Anhelo tener el autocontrol suficiente para no ceder ante el impulso de tomarla entre mis brazos y demostrarle que nada ha cambiado entre nosotros. A pesar de los años transcurridos, su cuerpo magnífico, su belleza arrebatadora y sus ojos color caramelo que parecen transportarte entre el paraíso y el inframundo, siguen ejerciendo sobre mí un poderoso influjo.

No puedo dejar de desearla, especialmente con la provocativa curva de su trasero.

Es evidente que Mellea ha sellado un pacto con Tarshkan, pues es la única capaz de empuñar el arma y desafiarme a muerte y no fallecer en el proceso, esa es una consecuencia directa de que jamás permitiré que se me falte al respeto.

—Entonces, al final, ¿me darás lo que quiero? —le aseguro, con determinación en mi voz.

—Ya te dije que no, Biagio. Nada ha cambiado —ella se cruza de brazos con firmeza—. Solo devuélveme a mis guardias y te prometo que no intentaré nada más en tu contra. Lo demás, no lo obtendrás.

La ira se desborda en mi interior, deseando poseerla aquí y ahora para mostrarle que su cuerpo anhela lo que su boca rechaza.

—¿Estás segura de tu decisión? —pregunto, con un tono casi burlón.

La veo titubear, observo cómo se muerde el labio y siento la tensión en mis pantalones aumentar de forma tortuosa.

—Estoy segura —responde, con determinación.

No importa si me gusta o no, pero no me rebajaré a rogarle. Si quiere jugar a ser indiferente, que lo haga.

Le doy una última oportunidad con la mirada, pero parece decidida a mantener su postura. «Perfecto.»
pienso, mientras doy una última calada al cigarro y lo apago en la mesa.
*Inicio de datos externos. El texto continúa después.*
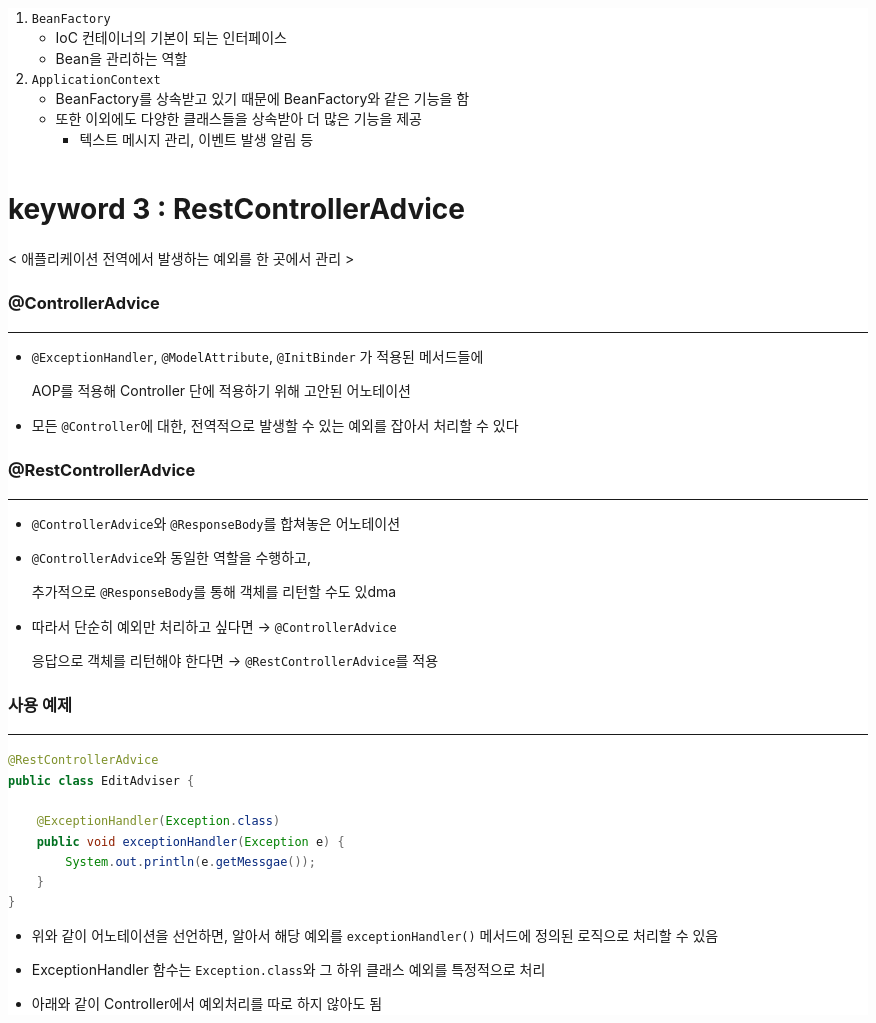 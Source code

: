 
1. `BeanFactory`
    - IoC 컨테이너의 기본이 되는 인터페이스
    - Bean을 관리하는 역할
2. `ApplicationContext`
    - BeanFactory를 상속받고 있기 때문에 BeanFactory와 같은 기능을 함
    - 또한 이외에도 다양한 클래스들을 상속받아 더 많은 기능을 제공
        - 텍스트 메시지 관리, 이벤트 발생 알림 등

# keyword 3 : RestControllerAdvice

< 애플리케이션 전역에서 발생하는 예외를 한 곳에서 관리 >

### @ControllerAdvice

---

- `@ExceptionHandler`, `@ModelAttribute`, `@InitBinder` 가 적용된 메서드들에
    
    AOP를 적용해 Controller 단에 적용하기 위해 고안된 어노테이션
    
- 모든 `@Controller`에 대한, 전역적으로 발생할 수 있는 예외를 잡아서 처리할 수 있다

### @RestControllerAdvice

---

- `@ControllerAdvice`와 `@ResponseBody`를 합쳐놓은 어노테이션
- `@ControllerAdvice`와 동일한 역할을 수행하고,
    
    추가적으로 `@ResponseBody`를 통해 객체를 리턴할 수도 있dma
    
- 따라서 단순히 예외만 처리하고 싶다면 → `@ControllerAdvice`
    
    응답으로 객체를 리턴해야 한다면 → `@RestControllerAdvice`를 적용
    

### 사용 예제

---

```java
@RestControllerAdvice
public class EditAdviser {

	@ExceptionHandler(Exception.class)
	public void exceptionHandler(Exception e) {
		System.out.println(e.getMessgae());
	}
}
```

- 위와 같이 어노테이션을 선언하면, 알아서 해당 예외를 `exceptionHandler()` 메서드에 정의된 로직으로 처리할 수 있음
- ExceptionHandler 함수는 `Exception.class`와 그 하위 클래스 예외를 특정적으로 처리

- 아래와 같이 Controller에서 예외처리를 따로 하지 않아도 됨
     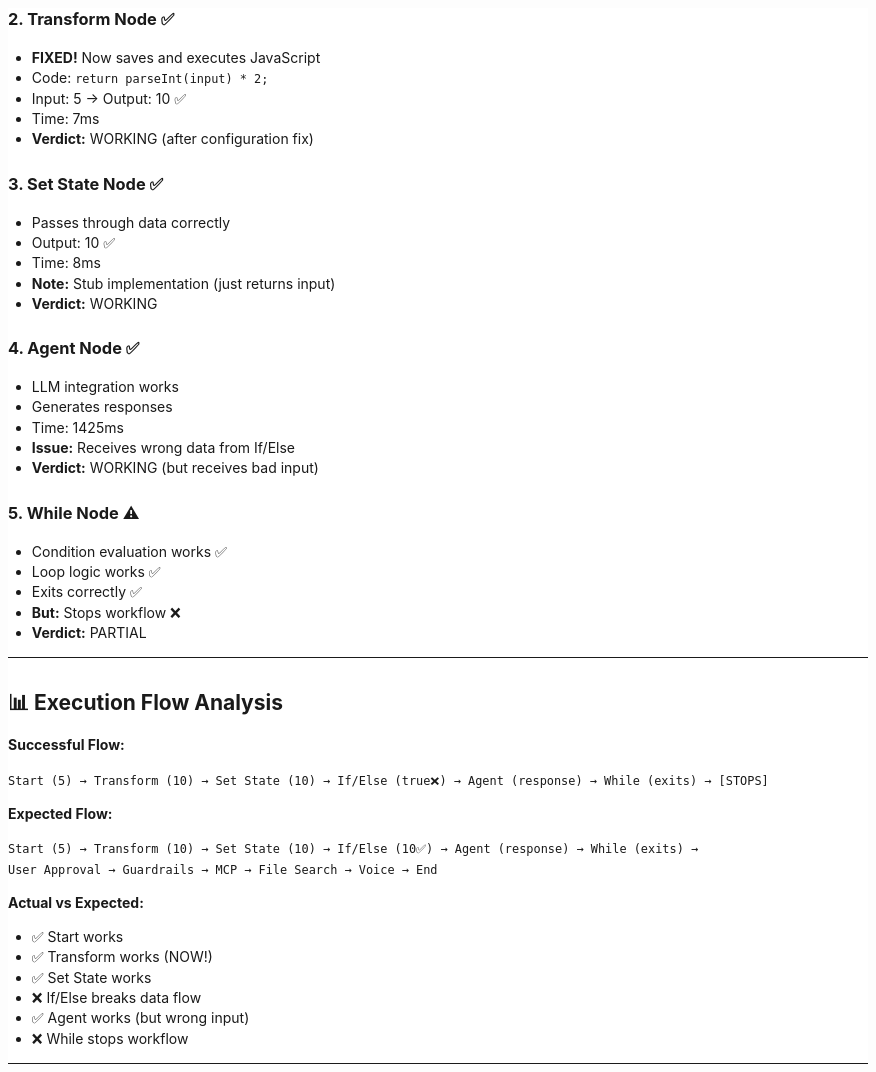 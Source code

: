 ### 2. Transform Node ✅
- **FIXED!** Now saves and executes JavaScript
- Code: `return parseInt(input) * 2;`
- Input: 5 → Output: 10 ✅
- Time: 7ms
- **Verdict:** WORKING (after configuration fix)

### 3. Set State Node ✅
- Passes through data correctly
- Output: 10 ✅
- Time: 8ms
- **Note:** Stub implementation (just returns input)
- **Verdict:** WORKING

### 4. Agent Node ✅
- LLM integration works
- Generates responses
- Time: 1425ms
- **Issue:** Receives wrong data from If/Else
- **Verdict:** WORKING (but receives bad input)

### 5. While Node ⚠️
- Condition evaluation works ✅
- Loop logic works ✅
- Exits correctly ✅
- **But:** Stops workflow ❌
- **Verdict:** PARTIAL

---

## 📊 Execution Flow Analysis

**Successful Flow:**
```
Start (5) → Transform (10) → Set State (10) → If/Else (true❌) → Agent (response) → While (exits) → [STOPS]
```

**Expected Flow:**
```
Start (5) → Transform (10) → Set State (10) → If/Else (10✅) → Agent (response) → While (exits) → 
User Approval → Guardrails → MCP → File Search → Voice → End
```

**Actual vs Expected:**
- ✅ Start works
- ✅ Transform works (NOW!)
- ✅ Set State works
- ❌ If/Else breaks data flow
- ✅ Agent works (but wrong input)
- ❌ While stops workflow

--- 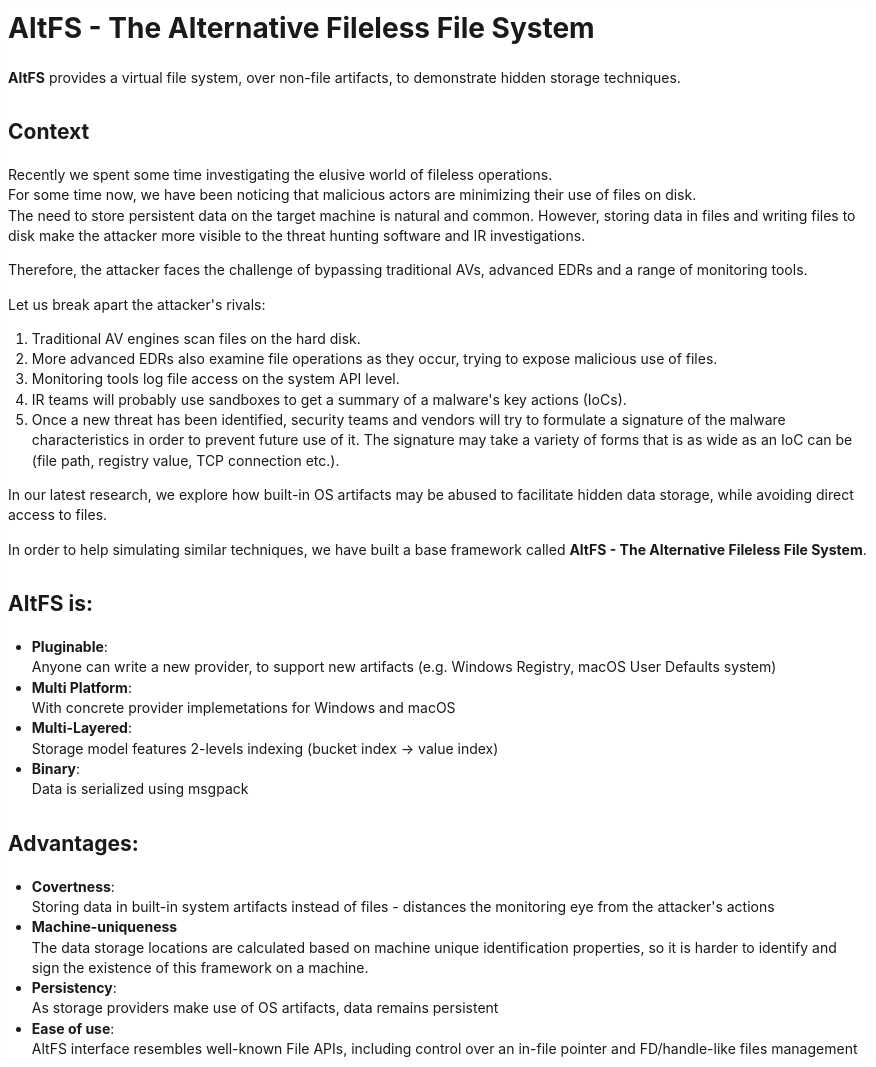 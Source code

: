 # AltFS - The Alternative Fileless File System
**AltFS** provides a virtual file system, over non-file artifacts, to demonstrate hidden storage techniques.

## Context
Recently we spent some time investigating the elusive world of fileless operations.  
For some time now, we have been noticing that malicious actors are minimizing their use of files on disk.  
The need to store persistent data on the target machine is natural and common. However, storing data in files and writing files to disk make the attacker more visible to the threat hunting software and IR investigations.

Therefore, the attacker faces the challenge of bypassing traditional AVs, advanced EDRs and a range of monitoring tools.

Let us break apart the attacker's rivals:
  1. Traditional AV engines scan files on the hard disk.
  2. More advanced EDRs also examine file operations as they occur, trying to expose malicious use of files.
  3. Monitoring tools log file access on the system API level.
  4. IR teams will probably use sandboxes to get a summary of a malware's key actions (IoCs).
  5. Once a new threat has been identified, security teams and vendors will try to formulate a signature of the malware characteristics in order to prevent future use of it. The signature may take a variety of forms that is as wide as an IoC can be (file path, registry value, TCP connection etc.).

In our latest research, we explore how built-in OS artifacts may be abused to facilitate hidden data storage, while avoiding direct access to files.

In order to help simulating similar techniques, we have built a base framework called **AltFS - The Alternative Fileless File System**.


## AltFS is:
- **Pluginable**:  
  Anyone can write a new provider, to support new artifacts (e.g. Windows Registry, macOS User Defaults system)
- **Multi Platform**:  
  With concrete provider implemetations for Windows and macOS
- **Multi-Layered**:  
  Storage model features 2-levels indexing (bucket index -> value index)
- **Binary**:  
  Data is serialized using msgpack

## Advantages:
- **Covertness**:  
  Storing data in built-in system artifacts instead of files - distances the monitoring eye from the attacker's actions
- **Machine-uniqueness**  
  The data storage locations are calculated based on machine unique identification properties, so it is harder to identify and sign the existence of this framework on a machine.
- **Persistency**:  
  As storage providers make use of OS artifacts, data remains persistent
- **Ease of use**:  
  AltFS interface resembles well-known File APIs, including control over an in-file pointer and FD/handle-like files management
—De acuerdo, a partir de ahora no volveré a buscarte —aseguro, sin lograr obtener una respuesta diferente en su rostro—. Sin embargo, espero que cumplas tu palabra, porque la próxima vez, créeme, no te daré la oportunidad de dialogar.

Sin dejarla replicar, me retiro. Por hoy, es suficiente.

Al pasar sobre el cuerpo inerte del inservible, me dirijo al pasillo y observo cómo retienen a los inútiles de Mancini, apuntándolos con armas.

—Sueltenlos —ordeno a mis Soldatos, que me miran incrédulos—. ¿Hablo alemán o qué demonios?

Ambos asienten como idiotas, liberando a los prisioneros.

—Tienen 10 segundos para largarse —les advierto mientras pasan a mi lado, dirigiéndome hacia la otra sala donde se encuentran el resto de los Soldatos. Milo, Levin y Dante muestran rostros sombríos.